==== Record excerpts ====

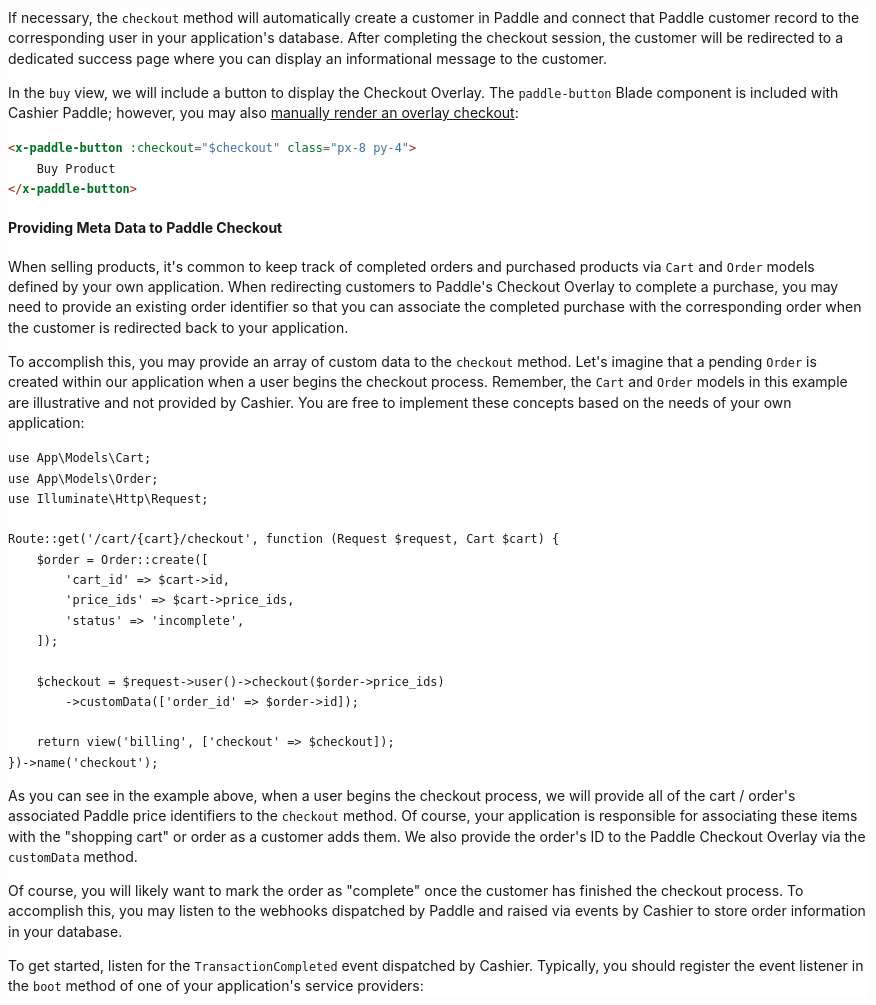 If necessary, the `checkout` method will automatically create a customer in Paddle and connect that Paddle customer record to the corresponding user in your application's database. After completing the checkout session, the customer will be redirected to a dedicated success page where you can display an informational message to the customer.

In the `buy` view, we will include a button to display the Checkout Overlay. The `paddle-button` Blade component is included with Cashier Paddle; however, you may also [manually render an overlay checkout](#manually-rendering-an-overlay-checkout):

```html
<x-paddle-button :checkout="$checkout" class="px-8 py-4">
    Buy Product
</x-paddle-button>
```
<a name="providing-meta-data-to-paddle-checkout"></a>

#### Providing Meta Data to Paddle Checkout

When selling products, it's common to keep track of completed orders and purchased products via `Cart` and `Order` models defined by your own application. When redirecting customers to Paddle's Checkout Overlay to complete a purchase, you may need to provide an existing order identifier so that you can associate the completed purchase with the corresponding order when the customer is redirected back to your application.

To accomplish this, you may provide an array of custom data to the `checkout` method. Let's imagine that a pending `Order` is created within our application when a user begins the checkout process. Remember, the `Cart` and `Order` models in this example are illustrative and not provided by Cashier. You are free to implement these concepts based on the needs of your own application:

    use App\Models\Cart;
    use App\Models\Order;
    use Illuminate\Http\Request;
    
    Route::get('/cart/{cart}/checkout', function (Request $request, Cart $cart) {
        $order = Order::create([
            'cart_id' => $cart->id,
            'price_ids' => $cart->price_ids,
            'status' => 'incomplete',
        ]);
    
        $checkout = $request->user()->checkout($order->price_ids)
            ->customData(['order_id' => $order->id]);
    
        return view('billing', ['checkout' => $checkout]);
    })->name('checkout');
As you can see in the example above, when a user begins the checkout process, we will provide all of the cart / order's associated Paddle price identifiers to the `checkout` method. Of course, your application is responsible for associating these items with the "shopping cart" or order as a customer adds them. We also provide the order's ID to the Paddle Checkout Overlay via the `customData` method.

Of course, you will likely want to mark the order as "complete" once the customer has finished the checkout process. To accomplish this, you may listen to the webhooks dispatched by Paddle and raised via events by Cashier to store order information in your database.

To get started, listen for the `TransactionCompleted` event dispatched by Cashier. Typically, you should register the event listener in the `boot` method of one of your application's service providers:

====

Give the number of lines in the records that contain the string "listen", and write nothing besides that number.

• **Result**: 2